It’s no surprise that with the surging popularity of ride-hailing in recent years, the market continues to flourish.
Meanwhile, increased urbanization and lack of affordability has led to the steady decline of the traditional passenger car market.
However, despite nearly 22 billion trips completed in 2018 and 28 billion expected by the end of this year, ride-hailing vendors are experiencing unprecedented losses.
Uber reported a net loss of $1.1 billion in the first quarter of 2019, even in the wake of increased earnings and usage — an alarming number that begs the question of long-term sustainability for this market in its current state.
Introducing the Super App
In order to sustain profitability, it won’t be enough for vendors to cut costs and look for increased market share in the ride-hailing sector.
Vendors will need to develop an on-demand mentality beyond ride-hailing. This is where the super app comes in — a collection of services designed as a one-stop shop for consumers.
The most prominent current example domestically is Uber Eats, which has been a saving grace for the parent app with regard to revenue, but only in the food delivery universe.
The Asia-Pacific region, home to the world’s largest ride-hailing market, has seen two vendors — Grab and Gojek — recently develop super apps, providing numerous on-demand services to their customers.
While Uber Eats is well established under its current niche, Grab and Gojek have set up deilvery services for food, mail, and even prescriptions.
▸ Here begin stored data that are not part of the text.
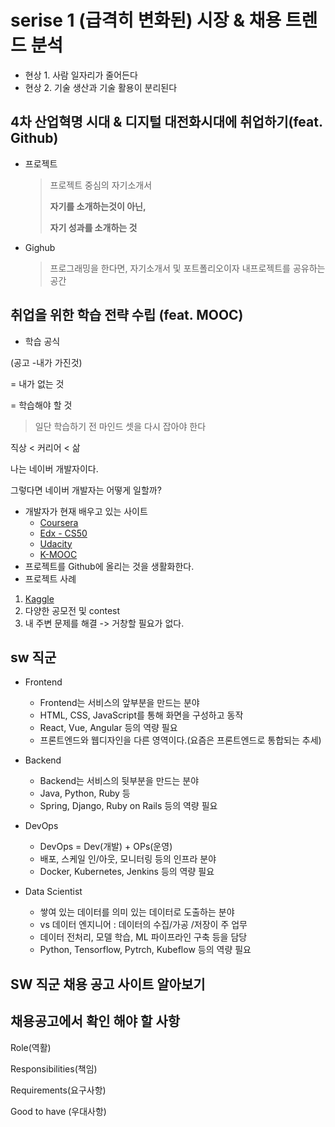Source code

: 
# serise 1 (급격히 변화된) 시장 & 채용 트렌드 분석

- 현상 1. 사람 일자리가 줄어든다
- 현상 2. 기술 생산과 기술 활용이 분리된다



## 4차 산업혁명 시대 & 디지털 대전화시대에 취업하기(feat. Github)

- 프로젝트

	> 프로젝트 중심의 자기소개서 
	>
	> **자기를 소개하는것이 아닌,**
	>
	> **자기 성과를 소개하는 것**



- Gighub

	> 프로그래밍을 한다면, 자기소개서 및 포트폴리오이자 내프로젝트를 공유하는 공간



## 취업을 위한 학습 전략 수립 (feat. MOOC)

- 학습 공식

(공고 -내가 가진것)

= 내가 없는 것

= 학습해야 할 것



> 일단 학습하기 전 마인드 셋을 다시 잡아야 한다

직상 < 커리어 < 삶

나는 네이버 개발자이다. 

그렇다면 네이버 개발자는 어떻게 일할까?

- 개발자가 현재 배우고 있는 사이트
  - [Coursera](http://www.coursera.org)
  - [Edx - CS50](http://www.edx.org)
  - [Udacity](http://www.edx.org)
  - [K-MOOC](http://www.kmooc.kr)
- 프로젝트를 Github에 올리는 것을 생활화한다.
- 프로젝트 사례
1. [Kaggle](http://www.kaggle.com/)	
2. 다양한 공모전 및 contest
3. 내 주변 문제를 해결 -> 거창할 필요가 없다.



## sw 직군

- Frontend

  -  Frontend는 서비스의 앞부분을 만드는 분야
  -  HTML, CSS, JavaScript를 통해 화면을 구성하고 동작
  -  React, Vue, Angular 등의 역량 필요
  - 프론트엔드와 웹디자인을 다른 영역이다.(요즘은 프론트엔드로 통합되는 추세)
- Backend
  - Backend는 서비스의 뒷부분을 만드는 분야
  - Java, Python, Ruby 등
  - Spring, Django, Ruby on Rails 등의 역량 필요

- DevOps
  - DevOps = Dev(개발) + OPs(운영)
  - 배포, 스케일 인/아웃, 모니터링 등의 인프라 분야
  - Docker, Kubernetes, Jenkins 등의 역량 필요

- Data Scientist
  - 쌓여 있는 데이터를 의미 있는 데이터로 도출하는 분야
  -  vs 데이터 엔지니어 : 데이터의 수집/가공 /저장이 주 업무
  - 데이터 전처리, 모델 학습, ML 파이프라인 구축 등을 담당
  - Python, Tensorflow, Pytrch, Kubeflow 등의 역량 필요



## SW 직군 채용 공고 사이트 알아보기





## 채용공고에서 확인 해야 할 사항

Role(역활)

Responsibilities(책임)

Requirements(요구사항)

Good to have (우대사항)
This versatility has helped propel much of their success in APAC.
Creating Opportunities Beyond Ride-Hailing
Grab’s ride-hailing market share continues to flourish, and there are no plans to decrease its market share in support of the super app platform.
Particularly in Vietnam and Indonesia, where current market shares sit at 73% and 64% respectively, Grab expects to continue playing a significant role in the super app strategy.
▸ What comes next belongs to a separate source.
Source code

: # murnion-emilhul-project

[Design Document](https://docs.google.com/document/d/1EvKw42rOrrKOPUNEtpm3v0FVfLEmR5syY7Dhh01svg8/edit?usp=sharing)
With Indonesia solely accounting for 40% of Southeast Asia’s GDP, Grab is realizing the opportunity to generate larger revenue streams beyond ride-hailing with offerings such as GrabExpress, GrabFood, GrabFresh, GrabPay, and GrabFinancial.
Gojek, with a current 5% market share in the ride-hailing sector, has considerably stepped up its strategic entrance into the super app business, and has done well in its direct competition with Grab.
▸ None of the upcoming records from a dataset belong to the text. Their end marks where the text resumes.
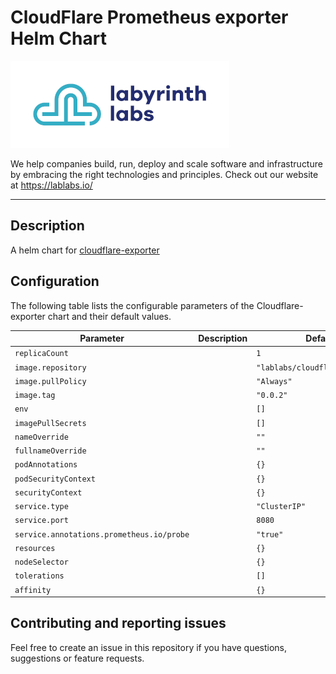 # CloudFlare Prometheus exporter Helm Chart

[<img src="ll-logo.png">](https://lablabs.io/)

We help companies build, run, deploy and scale software and infrastructure by embracing the right technologies and principles. Check out our website at https://lablabs.io/

---

## Description

A helm chart for [cloudflare-exporter](https://github.com/lablabs/cloudflare-exporter)

## Configuration


The following table lists the configurable parameters of the Cloudflare-exporter chart and their default values.

| Parameter                | Description             | Default        |
| ------------------------ | ----------------------- | -------------- |
| `replicaCount` |  | `1` |
| `image.repository` |  | `"lablabs/cloudflare_exporter"` |
| `image.pullPolicy` |  | `"Always"` |
| `image.tag` |  | `"0.0.2"` |
| `env` |  | `[]` |
| `imagePullSecrets` |  | `[]` |
| `nameOverride` |  | `""` |
| `fullnameOverride` |  | `""` |
| `podAnnotations` |  | `{}` |
| `podSecurityContext` |  | `{}` |
| `securityContext` |  | `{}` |
| `service.type` |  | `"ClusterIP"` |
| `service.port` |  | `8080` |
| `service.annotations.prometheus.io/probe` |  | `"true"` |
| `resources` |  | `{}` |
| `nodeSelector` |  | `{}` |
| `tolerations` |  | `[]` |
| `affinity` |  | `{}` |



## Contributing and reporting issues

Feel free to create an issue in this repository if you have questions, suggestions or feature requests.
Despite ride-hailing representing less than 25% of its overall gross merchandise value, its offerings — Go-Pay, Go-Mart, and GoClean, among others — have subsidized its growth.
As long as the ride-hailing sectors of these companies continue operating at a loss, raising customer fares and attempts to gain additional market share will not be enough to sustain continuous growth.
Although the success of Uber Eats is not to be mitigated, it’s Grab and Gojek that are the companies pioneering the super app model.
Similar companies, including Uber, will need to explore becoming a universal platform for smart mobility on-demand services.